§ Exercise brief: For the entries that follow, restate word for word the line containing "- 🤔 I’m looking for help with ...", the line containing "- 📫 How to reach", and every line that lies between them.

§ Given data:
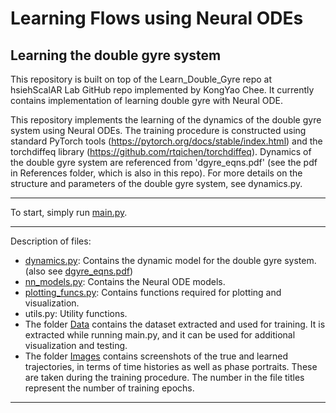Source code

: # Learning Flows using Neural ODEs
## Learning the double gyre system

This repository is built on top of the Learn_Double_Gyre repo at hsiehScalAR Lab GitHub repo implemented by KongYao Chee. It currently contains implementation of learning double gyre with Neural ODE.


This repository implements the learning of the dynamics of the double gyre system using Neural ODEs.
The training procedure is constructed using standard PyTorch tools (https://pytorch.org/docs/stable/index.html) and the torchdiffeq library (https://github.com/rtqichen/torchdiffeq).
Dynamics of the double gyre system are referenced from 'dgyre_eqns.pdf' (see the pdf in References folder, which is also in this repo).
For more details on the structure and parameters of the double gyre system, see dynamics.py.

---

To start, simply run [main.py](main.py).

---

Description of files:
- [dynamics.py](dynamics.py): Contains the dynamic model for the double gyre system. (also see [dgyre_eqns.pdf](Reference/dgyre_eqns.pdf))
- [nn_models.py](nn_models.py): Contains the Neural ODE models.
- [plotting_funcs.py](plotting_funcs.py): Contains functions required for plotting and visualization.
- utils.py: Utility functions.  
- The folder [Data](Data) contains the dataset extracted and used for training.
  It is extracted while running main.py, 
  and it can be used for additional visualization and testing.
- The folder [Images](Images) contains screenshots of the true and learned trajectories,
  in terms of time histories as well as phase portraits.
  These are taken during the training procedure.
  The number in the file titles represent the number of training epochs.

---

--

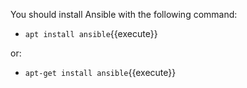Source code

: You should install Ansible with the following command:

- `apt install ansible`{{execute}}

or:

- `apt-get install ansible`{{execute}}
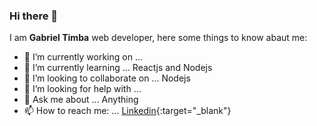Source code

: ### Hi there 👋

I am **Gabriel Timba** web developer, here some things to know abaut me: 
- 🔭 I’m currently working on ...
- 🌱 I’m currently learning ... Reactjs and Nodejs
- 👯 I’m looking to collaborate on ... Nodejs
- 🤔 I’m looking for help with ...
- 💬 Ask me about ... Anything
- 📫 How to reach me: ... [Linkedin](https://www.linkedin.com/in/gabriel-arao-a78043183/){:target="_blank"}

§ Written response:
- 🤔 I’m looking for help with ...
- 💬 Ask me about ... Anything
- 📫 How to reach me: ... [Linkedin](https://www.linkedin.com/in/gabriel-arao-a78043183/){:target="_blank"}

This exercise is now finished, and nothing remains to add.